--- Material provided Enclosed Below ---
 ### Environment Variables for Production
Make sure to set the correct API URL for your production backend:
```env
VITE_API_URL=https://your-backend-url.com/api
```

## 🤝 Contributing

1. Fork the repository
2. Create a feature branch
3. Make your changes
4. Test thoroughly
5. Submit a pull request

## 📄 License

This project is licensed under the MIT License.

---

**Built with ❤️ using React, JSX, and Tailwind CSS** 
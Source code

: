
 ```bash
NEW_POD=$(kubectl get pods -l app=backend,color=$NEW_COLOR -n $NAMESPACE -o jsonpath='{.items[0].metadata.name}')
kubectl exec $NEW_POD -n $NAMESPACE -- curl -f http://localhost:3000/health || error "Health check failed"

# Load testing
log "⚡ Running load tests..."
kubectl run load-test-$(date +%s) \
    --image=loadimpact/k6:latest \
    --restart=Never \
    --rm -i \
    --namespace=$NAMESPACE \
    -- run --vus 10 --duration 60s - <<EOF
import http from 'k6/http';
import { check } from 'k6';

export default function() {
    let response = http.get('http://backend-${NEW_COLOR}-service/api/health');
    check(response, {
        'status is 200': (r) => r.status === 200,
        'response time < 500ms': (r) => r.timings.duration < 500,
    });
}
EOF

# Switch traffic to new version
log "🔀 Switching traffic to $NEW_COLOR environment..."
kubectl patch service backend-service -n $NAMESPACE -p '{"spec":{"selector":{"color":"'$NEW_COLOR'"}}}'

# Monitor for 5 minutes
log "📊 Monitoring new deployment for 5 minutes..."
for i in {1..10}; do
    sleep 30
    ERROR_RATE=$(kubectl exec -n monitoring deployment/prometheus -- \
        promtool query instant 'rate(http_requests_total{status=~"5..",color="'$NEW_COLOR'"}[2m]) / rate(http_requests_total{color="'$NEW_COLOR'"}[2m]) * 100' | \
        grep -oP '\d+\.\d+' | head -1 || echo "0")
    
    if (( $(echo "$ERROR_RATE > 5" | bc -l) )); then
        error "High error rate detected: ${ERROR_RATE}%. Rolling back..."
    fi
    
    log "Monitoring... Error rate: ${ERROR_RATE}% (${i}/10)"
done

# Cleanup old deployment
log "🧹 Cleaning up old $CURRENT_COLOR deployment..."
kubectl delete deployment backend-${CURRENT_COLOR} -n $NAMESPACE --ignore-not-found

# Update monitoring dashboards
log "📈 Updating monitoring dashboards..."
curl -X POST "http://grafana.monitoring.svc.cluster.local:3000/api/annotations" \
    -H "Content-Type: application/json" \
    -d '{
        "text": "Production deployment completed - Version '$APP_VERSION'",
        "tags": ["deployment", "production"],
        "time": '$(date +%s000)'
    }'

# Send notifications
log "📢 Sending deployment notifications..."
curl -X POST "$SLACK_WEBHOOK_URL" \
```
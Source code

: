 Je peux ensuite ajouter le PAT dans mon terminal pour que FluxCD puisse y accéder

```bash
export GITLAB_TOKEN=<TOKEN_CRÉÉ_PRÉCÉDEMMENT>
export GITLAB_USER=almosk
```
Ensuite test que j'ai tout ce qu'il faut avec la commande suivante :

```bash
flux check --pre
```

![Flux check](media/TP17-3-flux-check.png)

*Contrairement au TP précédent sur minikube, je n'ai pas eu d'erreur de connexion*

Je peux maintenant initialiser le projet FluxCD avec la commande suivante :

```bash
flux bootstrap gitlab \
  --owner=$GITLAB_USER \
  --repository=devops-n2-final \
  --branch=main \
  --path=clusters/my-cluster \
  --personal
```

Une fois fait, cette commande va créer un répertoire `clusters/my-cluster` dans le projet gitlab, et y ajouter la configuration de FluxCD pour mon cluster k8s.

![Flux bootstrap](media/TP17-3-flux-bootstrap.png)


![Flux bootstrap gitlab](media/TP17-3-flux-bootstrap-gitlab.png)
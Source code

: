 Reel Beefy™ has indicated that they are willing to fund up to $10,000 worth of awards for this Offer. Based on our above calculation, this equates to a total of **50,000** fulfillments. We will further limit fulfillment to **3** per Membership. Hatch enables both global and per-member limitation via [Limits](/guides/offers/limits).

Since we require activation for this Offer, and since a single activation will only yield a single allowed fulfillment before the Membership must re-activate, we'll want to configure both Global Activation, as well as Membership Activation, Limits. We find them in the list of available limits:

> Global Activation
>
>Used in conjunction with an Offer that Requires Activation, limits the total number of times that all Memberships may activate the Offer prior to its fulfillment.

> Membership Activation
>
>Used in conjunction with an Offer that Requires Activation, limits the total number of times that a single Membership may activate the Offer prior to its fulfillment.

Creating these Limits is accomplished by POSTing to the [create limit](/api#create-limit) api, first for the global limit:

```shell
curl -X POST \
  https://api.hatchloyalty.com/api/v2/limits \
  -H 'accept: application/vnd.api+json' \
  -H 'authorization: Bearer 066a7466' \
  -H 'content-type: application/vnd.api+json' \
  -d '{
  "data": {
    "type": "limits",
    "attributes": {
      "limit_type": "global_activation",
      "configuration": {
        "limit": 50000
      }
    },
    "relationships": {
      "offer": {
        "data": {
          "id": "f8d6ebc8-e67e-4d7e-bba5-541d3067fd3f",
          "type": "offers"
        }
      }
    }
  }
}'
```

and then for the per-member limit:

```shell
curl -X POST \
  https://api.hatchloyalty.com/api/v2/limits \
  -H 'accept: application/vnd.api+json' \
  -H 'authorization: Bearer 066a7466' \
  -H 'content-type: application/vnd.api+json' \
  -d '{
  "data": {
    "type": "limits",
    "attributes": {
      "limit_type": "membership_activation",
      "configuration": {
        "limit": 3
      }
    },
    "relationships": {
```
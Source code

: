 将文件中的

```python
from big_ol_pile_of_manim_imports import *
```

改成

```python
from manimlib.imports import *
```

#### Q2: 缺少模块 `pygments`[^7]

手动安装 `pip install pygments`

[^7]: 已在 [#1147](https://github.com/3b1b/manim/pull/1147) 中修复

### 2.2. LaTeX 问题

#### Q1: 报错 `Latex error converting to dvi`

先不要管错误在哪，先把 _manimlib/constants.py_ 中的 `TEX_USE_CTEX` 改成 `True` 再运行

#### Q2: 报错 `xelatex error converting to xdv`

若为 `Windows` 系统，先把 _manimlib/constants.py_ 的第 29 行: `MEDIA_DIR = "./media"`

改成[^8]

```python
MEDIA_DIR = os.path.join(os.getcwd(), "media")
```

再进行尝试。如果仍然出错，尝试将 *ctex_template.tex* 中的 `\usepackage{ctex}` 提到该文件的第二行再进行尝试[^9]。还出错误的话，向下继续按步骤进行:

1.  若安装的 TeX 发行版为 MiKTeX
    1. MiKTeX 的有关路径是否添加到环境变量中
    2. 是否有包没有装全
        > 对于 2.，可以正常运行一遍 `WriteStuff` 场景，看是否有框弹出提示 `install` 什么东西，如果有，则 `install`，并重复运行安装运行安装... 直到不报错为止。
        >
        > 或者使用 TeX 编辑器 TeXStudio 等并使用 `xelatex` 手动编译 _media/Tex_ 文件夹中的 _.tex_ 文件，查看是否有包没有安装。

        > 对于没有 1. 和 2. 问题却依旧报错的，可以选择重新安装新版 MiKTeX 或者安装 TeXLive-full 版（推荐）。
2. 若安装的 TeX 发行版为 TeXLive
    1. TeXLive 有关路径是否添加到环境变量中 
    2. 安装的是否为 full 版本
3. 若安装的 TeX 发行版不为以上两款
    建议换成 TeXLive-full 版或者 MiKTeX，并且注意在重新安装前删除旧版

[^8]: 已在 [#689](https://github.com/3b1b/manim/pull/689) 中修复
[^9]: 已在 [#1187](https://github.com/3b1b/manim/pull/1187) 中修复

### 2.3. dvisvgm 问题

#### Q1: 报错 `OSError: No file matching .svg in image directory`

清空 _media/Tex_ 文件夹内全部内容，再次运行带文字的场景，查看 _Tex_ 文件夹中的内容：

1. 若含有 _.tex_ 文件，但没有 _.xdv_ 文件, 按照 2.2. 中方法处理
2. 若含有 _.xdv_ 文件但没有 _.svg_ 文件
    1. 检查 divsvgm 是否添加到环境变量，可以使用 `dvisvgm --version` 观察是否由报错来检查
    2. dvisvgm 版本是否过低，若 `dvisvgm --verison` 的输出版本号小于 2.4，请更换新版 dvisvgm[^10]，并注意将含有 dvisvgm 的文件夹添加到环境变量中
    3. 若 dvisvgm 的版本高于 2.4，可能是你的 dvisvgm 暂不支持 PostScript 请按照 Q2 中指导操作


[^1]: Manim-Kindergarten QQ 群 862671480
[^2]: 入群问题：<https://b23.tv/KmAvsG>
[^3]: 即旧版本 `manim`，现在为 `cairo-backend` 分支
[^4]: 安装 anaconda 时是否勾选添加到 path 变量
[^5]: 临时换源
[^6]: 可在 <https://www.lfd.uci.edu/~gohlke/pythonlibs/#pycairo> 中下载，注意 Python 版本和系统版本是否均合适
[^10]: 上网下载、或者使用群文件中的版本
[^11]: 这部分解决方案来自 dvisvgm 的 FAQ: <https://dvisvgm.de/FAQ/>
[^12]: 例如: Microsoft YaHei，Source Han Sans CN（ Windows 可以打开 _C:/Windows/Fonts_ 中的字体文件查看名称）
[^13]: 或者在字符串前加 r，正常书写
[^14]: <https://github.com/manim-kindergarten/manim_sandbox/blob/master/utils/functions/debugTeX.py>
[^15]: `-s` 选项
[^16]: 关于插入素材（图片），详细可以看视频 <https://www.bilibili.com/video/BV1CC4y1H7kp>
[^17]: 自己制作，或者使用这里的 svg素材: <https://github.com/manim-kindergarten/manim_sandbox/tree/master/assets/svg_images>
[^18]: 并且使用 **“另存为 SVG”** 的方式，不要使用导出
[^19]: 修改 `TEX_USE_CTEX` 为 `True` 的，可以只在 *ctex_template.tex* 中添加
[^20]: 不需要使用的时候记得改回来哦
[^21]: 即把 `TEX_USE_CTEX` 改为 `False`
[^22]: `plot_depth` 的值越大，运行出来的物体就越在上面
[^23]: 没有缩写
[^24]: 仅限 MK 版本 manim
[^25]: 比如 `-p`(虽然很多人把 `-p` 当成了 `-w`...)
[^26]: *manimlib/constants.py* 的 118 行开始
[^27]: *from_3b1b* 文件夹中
--- End of Enclosed Material provided ---
Only the lines above starting with the one with "系统，先把 _manimlib/constants.py_ 的第" and going through the one with "2. 是否有包没有装全" are to be copied, word for word and with both ends kept.

若为 `Windows` 系统，先把 _manimlib/constants.py_ 的第 29 行: `MEDIA_DIR = "./media"`

改成[^8]

```python
MEDIA_DIR = os.path.join(os.getcwd(), "media")
```

再进行尝试。如果仍然出错，尝试将 *ctex_template.tex* 中的 `\usepackage{ctex}` 提到该文件的第二行再进行尝试[^9]。还出错误的话，向下继续按步骤进行:

1.  若安装的 TeX 发行版为 MiKTeX
    1. MiKTeX 的有关路径是否添加到环境变量中
    2. 是否有包没有装全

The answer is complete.